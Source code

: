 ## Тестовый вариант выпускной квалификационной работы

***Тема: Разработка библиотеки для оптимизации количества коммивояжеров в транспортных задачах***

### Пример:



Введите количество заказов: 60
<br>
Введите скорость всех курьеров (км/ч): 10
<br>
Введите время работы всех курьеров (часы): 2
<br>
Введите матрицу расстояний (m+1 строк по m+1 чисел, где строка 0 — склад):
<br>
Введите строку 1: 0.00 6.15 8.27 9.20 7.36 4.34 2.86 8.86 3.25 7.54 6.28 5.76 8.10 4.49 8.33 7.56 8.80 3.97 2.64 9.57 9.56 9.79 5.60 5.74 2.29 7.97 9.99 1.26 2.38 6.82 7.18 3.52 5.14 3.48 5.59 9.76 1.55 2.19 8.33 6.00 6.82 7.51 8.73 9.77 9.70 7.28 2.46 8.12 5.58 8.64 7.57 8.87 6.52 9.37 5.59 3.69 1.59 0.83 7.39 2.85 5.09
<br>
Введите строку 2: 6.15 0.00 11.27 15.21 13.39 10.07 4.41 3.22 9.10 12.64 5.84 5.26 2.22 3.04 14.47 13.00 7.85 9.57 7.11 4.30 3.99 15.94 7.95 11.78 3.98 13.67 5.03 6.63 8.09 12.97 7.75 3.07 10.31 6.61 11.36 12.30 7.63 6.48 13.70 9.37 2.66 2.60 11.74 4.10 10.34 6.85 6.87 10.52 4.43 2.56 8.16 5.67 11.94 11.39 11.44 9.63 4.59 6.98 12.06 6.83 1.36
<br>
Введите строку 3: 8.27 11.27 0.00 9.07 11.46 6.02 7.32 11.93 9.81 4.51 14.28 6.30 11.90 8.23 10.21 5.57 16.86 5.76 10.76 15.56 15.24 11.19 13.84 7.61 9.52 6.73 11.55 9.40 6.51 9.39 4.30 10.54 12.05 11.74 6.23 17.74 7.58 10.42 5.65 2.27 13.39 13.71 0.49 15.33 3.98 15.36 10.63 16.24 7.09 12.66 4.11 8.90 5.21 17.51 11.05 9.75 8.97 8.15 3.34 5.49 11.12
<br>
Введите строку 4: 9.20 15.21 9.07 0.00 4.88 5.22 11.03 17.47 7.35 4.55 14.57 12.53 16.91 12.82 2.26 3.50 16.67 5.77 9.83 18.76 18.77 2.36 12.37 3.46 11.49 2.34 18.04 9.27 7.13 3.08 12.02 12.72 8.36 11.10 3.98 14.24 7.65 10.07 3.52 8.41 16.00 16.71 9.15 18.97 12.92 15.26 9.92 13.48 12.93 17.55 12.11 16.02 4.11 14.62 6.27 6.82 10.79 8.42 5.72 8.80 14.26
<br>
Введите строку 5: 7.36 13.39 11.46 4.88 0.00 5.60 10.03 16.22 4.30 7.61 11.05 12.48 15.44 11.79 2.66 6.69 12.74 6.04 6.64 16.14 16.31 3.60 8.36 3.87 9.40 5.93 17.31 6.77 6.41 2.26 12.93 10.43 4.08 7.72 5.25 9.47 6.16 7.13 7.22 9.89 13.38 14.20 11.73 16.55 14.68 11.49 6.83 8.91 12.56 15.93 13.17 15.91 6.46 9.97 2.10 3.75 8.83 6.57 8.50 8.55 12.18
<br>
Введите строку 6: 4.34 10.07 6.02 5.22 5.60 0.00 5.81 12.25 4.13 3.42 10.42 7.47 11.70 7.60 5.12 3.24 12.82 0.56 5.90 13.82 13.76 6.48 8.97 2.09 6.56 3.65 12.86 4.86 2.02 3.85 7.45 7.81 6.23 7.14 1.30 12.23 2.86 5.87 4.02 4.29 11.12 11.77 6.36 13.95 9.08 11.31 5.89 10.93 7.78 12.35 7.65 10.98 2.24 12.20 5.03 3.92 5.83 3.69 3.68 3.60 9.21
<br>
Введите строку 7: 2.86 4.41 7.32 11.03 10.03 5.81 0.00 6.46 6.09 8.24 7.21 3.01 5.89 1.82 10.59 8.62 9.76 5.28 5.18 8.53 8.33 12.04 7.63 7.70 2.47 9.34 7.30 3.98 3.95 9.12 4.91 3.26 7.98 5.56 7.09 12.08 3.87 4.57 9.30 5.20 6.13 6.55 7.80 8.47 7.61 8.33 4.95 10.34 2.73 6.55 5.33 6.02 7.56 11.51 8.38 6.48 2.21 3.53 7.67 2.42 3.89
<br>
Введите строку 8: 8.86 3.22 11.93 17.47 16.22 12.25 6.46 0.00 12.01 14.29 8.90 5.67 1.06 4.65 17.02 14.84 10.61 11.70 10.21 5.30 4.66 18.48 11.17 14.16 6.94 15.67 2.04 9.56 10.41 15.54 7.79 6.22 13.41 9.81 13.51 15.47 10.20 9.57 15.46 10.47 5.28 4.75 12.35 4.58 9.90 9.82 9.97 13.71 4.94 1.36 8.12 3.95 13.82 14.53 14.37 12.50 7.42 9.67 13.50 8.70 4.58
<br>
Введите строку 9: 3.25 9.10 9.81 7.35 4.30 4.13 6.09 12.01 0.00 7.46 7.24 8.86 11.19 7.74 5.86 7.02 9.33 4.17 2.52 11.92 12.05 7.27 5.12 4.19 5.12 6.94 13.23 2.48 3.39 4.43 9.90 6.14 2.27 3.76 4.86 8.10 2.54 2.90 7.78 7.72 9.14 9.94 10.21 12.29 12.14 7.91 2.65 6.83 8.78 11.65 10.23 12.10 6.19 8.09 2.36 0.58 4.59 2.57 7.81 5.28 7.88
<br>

═══

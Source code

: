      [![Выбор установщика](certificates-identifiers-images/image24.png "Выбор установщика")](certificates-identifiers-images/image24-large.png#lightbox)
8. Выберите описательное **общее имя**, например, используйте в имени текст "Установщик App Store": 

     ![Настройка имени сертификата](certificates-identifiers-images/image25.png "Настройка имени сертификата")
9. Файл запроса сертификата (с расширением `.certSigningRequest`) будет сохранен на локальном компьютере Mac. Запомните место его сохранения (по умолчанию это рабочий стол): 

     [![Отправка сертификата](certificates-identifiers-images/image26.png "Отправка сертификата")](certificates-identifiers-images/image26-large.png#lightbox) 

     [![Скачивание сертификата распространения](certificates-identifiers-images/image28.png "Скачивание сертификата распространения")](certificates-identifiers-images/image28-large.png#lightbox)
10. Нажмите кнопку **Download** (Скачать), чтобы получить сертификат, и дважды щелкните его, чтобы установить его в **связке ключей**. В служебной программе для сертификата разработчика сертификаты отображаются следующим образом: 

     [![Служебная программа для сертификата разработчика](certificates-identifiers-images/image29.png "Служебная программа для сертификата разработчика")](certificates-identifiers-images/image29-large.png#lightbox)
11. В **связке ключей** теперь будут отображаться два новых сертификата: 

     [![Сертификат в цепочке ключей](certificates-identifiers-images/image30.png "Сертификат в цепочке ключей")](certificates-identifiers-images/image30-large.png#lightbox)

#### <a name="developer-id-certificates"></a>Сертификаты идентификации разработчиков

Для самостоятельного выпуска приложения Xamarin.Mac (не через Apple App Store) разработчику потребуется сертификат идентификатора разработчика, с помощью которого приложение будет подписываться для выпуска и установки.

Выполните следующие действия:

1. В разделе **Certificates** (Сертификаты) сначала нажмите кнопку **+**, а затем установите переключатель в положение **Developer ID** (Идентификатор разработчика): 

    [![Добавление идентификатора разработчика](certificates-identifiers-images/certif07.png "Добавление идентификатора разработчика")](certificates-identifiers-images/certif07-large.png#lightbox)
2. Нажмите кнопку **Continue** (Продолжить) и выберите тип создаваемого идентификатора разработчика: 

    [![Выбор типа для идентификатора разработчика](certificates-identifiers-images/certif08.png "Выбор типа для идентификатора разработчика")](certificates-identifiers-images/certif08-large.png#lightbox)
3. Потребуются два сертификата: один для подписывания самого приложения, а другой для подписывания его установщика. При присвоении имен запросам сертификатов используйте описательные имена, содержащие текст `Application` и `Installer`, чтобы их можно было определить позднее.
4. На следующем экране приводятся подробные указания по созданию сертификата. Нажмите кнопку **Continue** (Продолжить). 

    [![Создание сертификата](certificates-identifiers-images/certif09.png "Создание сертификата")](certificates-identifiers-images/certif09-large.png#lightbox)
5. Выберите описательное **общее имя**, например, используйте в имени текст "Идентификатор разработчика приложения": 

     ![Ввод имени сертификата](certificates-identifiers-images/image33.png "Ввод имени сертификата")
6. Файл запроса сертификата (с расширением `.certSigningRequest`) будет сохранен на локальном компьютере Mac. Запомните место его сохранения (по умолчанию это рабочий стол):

═══

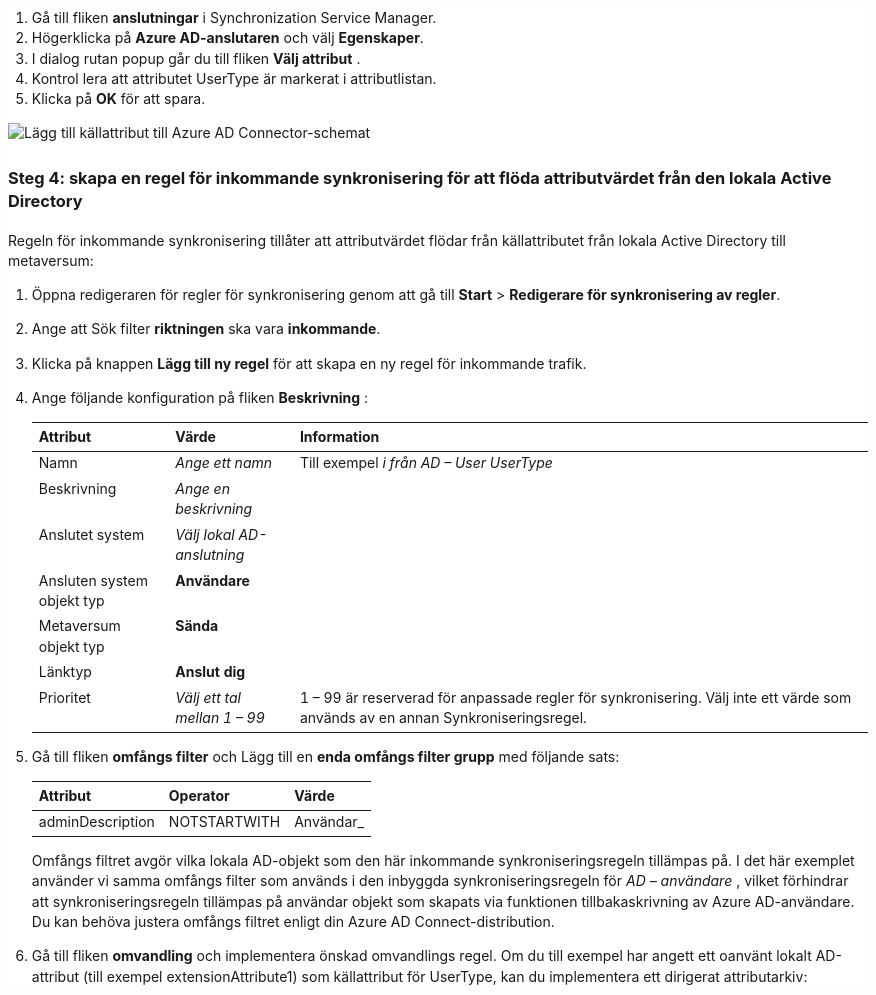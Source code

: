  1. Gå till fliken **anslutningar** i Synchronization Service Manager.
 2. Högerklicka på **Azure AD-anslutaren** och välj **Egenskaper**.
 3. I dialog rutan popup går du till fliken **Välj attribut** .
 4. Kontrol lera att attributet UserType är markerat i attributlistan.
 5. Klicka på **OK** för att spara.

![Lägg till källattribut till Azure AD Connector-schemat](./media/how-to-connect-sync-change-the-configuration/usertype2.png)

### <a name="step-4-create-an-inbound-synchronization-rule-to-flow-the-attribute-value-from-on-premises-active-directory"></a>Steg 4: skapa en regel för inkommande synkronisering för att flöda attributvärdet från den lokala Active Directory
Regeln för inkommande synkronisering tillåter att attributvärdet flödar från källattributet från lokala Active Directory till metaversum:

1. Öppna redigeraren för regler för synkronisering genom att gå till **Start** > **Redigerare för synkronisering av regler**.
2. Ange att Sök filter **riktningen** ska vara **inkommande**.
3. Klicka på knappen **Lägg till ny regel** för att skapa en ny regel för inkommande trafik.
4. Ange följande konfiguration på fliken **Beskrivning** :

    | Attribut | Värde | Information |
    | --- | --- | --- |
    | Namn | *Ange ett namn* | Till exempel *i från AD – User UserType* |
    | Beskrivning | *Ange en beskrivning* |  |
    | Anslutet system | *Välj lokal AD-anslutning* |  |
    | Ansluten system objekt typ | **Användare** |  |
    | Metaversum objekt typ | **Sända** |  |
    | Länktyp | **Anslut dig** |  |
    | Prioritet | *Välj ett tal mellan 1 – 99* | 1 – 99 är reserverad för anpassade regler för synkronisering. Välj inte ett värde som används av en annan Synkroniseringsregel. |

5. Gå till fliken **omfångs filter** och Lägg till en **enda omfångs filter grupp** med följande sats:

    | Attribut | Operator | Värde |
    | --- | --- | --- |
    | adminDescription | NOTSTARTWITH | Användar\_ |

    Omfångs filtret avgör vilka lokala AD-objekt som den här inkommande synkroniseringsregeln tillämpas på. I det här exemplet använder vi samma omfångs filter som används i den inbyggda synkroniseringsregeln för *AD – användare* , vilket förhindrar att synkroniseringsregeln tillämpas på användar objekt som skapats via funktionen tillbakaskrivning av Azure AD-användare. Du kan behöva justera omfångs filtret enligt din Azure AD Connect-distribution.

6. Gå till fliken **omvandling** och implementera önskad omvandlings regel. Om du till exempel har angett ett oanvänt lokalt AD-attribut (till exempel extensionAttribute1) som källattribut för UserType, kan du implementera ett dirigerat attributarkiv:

═══

From the entries above, give again exactly the lines running from the line with "1. В разделе" to the line with "5. Выберите описательное"; include both of those lines.

1. В разделе **Certificates** (Сертификаты) сначала нажмите кнопку **+**, а затем установите переключатель в положение **Developer ID** (Идентификатор разработчика): 

    [![Добавление идентификатора разработчика](certificates-identifiers-images/certif07.png "Добавление идентификатора разработчика")](certificates-identifiers-images/certif07-large.png#lightbox)
2. Нажмите кнопку **Continue** (Продолжить) и выберите тип создаваемого идентификатора разработчика: 

    [![Выбор типа для идентификатора разработчика](certificates-identifiers-images/certif08.png "Выбор типа для идентификатора разработчика")](certificates-identifiers-images/certif08-large.png#lightbox)
3. Потребуются два сертификата: один для подписывания самого приложения, а другой для подписывания его установщика. При присвоении имен запросам сертификатов используйте описательные имена, содержащие текст `Application` и `Installer`, чтобы их можно было определить позднее.
4. На следующем экране приводятся подробные указания по созданию сертификата. Нажмите кнопку **Continue** (Продолжить). 

    [![Создание сертификата](certificates-identifiers-images/certif09.png "Создание сертификата")](certificates-identifiers-images/certif09-large.png#lightbox)
5. Выберите описательное **общее имя**, например, используйте в имени текст "Идентификатор разработчика приложения": 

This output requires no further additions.